Samuel L. Bronkowitz says
Arm the school board and let them stand in as SROs
Colton Kolbeck says
So vote out Dance and Petito, got it.
BLINDSPOTTING says
Colton Kolbeck: Unfortunately we can’t vote Petito out , county administrator
position is by appointment, but I believe correct if I’m wrong the commissioners
can vote to have her fired, of course the votes are not there now but maybe if the
right people get elected this time around it can be done. She was appointed by
Jerry Cameron. Dance is up for reelection.
Margo says
Petito needs to be shown the door. The county is rife with nepotism, cronyism and political favoritism. Things were actually better when Coffey was here.

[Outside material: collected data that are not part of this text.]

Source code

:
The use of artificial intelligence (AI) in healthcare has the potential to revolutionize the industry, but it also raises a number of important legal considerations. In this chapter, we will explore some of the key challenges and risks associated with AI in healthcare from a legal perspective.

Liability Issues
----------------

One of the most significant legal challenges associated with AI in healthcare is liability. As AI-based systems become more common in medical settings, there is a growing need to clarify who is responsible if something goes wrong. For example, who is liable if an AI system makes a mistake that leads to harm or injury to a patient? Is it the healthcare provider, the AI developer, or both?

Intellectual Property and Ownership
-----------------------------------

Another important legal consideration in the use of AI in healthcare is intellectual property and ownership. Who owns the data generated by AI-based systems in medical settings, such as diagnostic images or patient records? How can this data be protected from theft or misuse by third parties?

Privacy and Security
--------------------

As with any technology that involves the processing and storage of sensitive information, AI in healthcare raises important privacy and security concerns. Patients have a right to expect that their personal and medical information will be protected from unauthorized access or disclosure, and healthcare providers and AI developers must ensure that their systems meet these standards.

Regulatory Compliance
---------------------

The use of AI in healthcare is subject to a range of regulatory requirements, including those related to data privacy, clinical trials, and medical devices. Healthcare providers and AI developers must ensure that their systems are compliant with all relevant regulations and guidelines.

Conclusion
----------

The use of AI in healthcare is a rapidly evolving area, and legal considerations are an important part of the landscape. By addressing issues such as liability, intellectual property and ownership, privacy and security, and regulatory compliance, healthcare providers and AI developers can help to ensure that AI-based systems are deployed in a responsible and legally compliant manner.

Maybe it’s time for the commission to wake up !
palmcoaster says
Agrees Margo!
Endless dark money says
People voted for rcons you get their incompetent policies and divisiveness. These are the same people that defund schools, ban books, deny medicaid expansion, cutback any and all social programs, criminalize poverty, and deny human made climate change, and take away women’s rights and voting rights. Staley has quadrupled the police force and funding maybe they should eat the cost as kids are the most important people.
Eyes wide open says
Ha! The sheriff always humors me. He’s a smart marketer for sure! Especially during election time! He knows exactly what to say to deflect the real issue off of him. Hilarious man! We love the police, sheriff, no one wants to “defund” you. He’s a clown show.